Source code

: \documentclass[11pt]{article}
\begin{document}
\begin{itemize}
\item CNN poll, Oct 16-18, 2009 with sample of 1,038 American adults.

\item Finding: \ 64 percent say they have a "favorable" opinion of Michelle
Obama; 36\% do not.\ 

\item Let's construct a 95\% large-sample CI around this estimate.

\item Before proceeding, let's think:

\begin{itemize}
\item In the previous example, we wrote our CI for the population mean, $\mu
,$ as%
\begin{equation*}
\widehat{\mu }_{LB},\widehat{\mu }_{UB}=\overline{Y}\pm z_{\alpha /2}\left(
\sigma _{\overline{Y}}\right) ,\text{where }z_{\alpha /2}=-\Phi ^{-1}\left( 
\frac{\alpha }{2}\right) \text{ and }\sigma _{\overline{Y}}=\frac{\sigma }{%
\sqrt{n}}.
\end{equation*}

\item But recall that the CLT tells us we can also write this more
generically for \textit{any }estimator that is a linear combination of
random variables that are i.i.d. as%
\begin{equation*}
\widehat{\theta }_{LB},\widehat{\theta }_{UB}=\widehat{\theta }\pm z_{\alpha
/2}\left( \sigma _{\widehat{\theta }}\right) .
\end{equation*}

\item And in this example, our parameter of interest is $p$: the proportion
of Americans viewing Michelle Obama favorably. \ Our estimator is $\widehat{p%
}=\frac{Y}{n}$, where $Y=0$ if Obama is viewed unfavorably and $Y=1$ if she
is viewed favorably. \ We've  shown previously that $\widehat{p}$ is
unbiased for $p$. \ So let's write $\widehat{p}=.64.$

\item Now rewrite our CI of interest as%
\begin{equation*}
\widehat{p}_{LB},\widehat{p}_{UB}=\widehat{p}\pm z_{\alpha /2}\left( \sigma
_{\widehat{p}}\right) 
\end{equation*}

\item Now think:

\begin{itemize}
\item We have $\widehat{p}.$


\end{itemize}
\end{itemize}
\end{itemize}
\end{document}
####################
**Try it:** Using the entries above, restate word for word every line from the one that contains "of Americans viewing" through the last.

**Answer for this exercise:**
of Americans viewing Michelle Obama favorably. \ Our estimator is $\widehat{p%
}=\frac{Y}{n}$, where $Y=0$ if Obama is viewed unfavorably and $Y=1$ if she
is viewed favorably. \ We've  shown previously that $\widehat{p}$ is
unbiased for $p$. \ So let's write $\widehat{p}=.64.$

\item Now rewrite our CI of interest as%
\begin{equation*}
\widehat{p}_{LB},\widehat{p}_{UB}=\widehat{p}\pm z_{\alpha /2}\left( \sigma
_{\widehat{p}}\right) 
\end{equation*}

\item Now think:

\begin{itemize}
\item We have $\widehat{p}.$


\end{itemize}
\end{itemize}
\end{itemize}
\end{document}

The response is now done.